Dus bestaan moleculen als elektrisch neutrale eenheden, in tegenstelling tot ionen. Wanneer deze regel wordt gebroken, waardoor het “molecuul” een lading krijgt, wordt het resultaat soms een moleculair ion of een polyatomisch ion genoemd. De discrete en gescheiden aard van het moleculaire concept vereist echter meestal dat moleculaire ionen alleen in goed gescheiden vorm aanwezig zijn, zoals een gerichte bundel in een vacuüm in een massaspectrometer. Geladen polyatomische verzamelingen die in vaste stoffen verblijven (bijvoorbeeld gewone sulfaat- of nitraationen) worden in de chemie over het algemeen niet als “moleculen” beschouwd. Sommige moleculen bevatten een of meer ongepaarde elektronen, waardoor radicalen ontstaan.

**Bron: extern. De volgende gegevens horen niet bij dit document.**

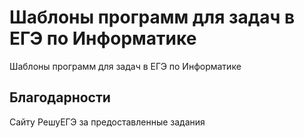 # Шаблоны программ для задач в ЕГЭ по Информатике
Шаблоны программ для задач в ЕГЭ по Информатике

## Благодарности
Сайту РешуЕГЭ за предоставленные задания
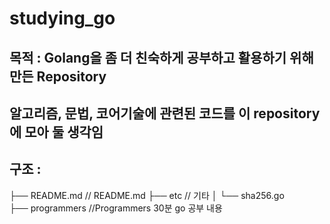 # studying_go

## 목적 : Golang을 좀 더 친숙하게 공부하고 활용하기 위해 만든 Repository

## 알고리즘, 문법, 코어기술에 관련된 코드를 이 repository에 모아 둘 생각임

## 구조 : 

├── README.md               // README.md 
├── etc                     // 기타
│   └── sha256.go           
├── programmers             //Programmers 30분 go 공부 내용








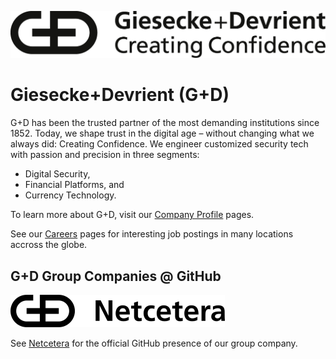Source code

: ![Logo of Giesecke+Devrient (G+D) with the offical claim "Creating Confidence".](/profile/GD_Logo_GieseckeDevrient.png)

# Giesecke+Devrient (G+D)

G+D has been the trusted partner of the most demanding institutions since 1852. Today, we shape trust in the digital age – without changing what we always did: Creating Confidence. We engineer customized security tech with passion and precision in three segments: 
* Digital Security, 
* Financial Platforms, and
* Currency Technology.

To learn more about G+D, visit our [Company Profile](https://www.gi-de.com/en/group/company) pages.

See our [Careers](https://www.gi-de.com/en/careers/jobs) pages for interesting job postings in many locations accross the globe.

## G+D Group Companies @ GitHub

![Logo of G+D Netcetera.](/profile/netcetera-w350.png)

See [Netcetera](https://github.com/netceteragroup) for the official GitHub presence of our group company.
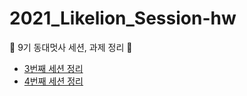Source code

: # 2021_Likelion_Session-hw
🦁 9기 동대멋사 세션, 과제 정리 🦁

* [3번째 세션 정리](https://www.notion.so/Django-template-static-10fd662821714841bec2bf0a63a9d1ee)
* [4번째 세션 정리](https://www.notion.so/ORM-Create-Read-4015afdf97f44c3687fe28e0f91300a1)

De meeste radicalen zijn betrekkelijk reactief, maar sommige, zoals stikstofmonoxide (NO) kunnen stabiel zijn.

Een 2-D structuurformule van een benzeenmolecuul (C6H6)

De “inerte” of edelgaselementen (helium, neon, argon, krypton, xenon en radon) bestaan uit eenzame atomen als kleinste afzonderlijke eenheid, maar de andere geïsoleerde chemische elementen bestaan uit moleculen of netwerken van atomen die op de een of andere manier aan elkaar zijn gebonden. Identificeerbare moleculen vormen bekende stoffen zoals water, lucht, en veel organische verbindingen zoals alcohol, suiker, benzine, en de verschillende geneesmiddelen.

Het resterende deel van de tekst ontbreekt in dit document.